» **EXERCISE GOAL**
How many lines in the data below contain the string "commits"? State that number only.

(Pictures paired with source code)
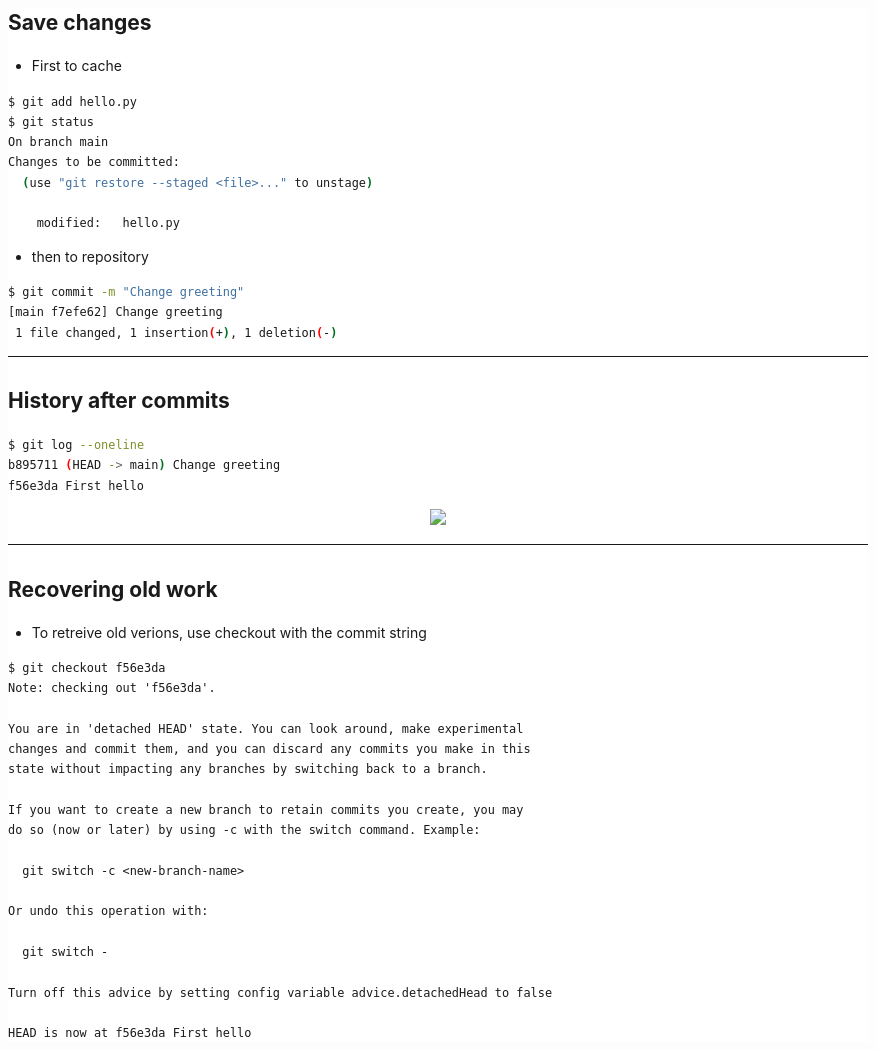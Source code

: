 
## Save changes

* First to cache

```bash
$ git add hello.py
$ git status
On branch main
Changes to be committed:
  (use "git restore --staged <file>..." to unstage)

	modified:   hello.py
```

* then to repository

```bash
$ git commit -m "Change greeting"
[main f7efe62] Change greeting
 1 file changed, 1 insertion(+), 1 deletion(-)
```
---

## History after commits

```bash
$ git log --oneline
b895711 (HEAD -> main) Change greeting
f56e3da First hello
```

<center><img src="gitink/c2.svg"></center>

---

## Recovering old work

* To retreive old verions, use checkout with the commit string

```
$ git checkout f56e3da
Note: checking out 'f56e3da'.

You are in 'detached HEAD' state. You can look around, make experimental
changes and commit them, and you can discard any commits you make in this
state without impacting any branches by switching back to a branch.

If you want to create a new branch to retain commits you create, you may
do so (now or later) by using -c with the switch command. Example:

  git switch -c <new-branch-name>

Or undo this operation with:

  git switch -

Turn off this advice by setting config variable advice.detachedHead to false

HEAD is now at f56e3da First hello
```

» **ANSWER SPACE**
3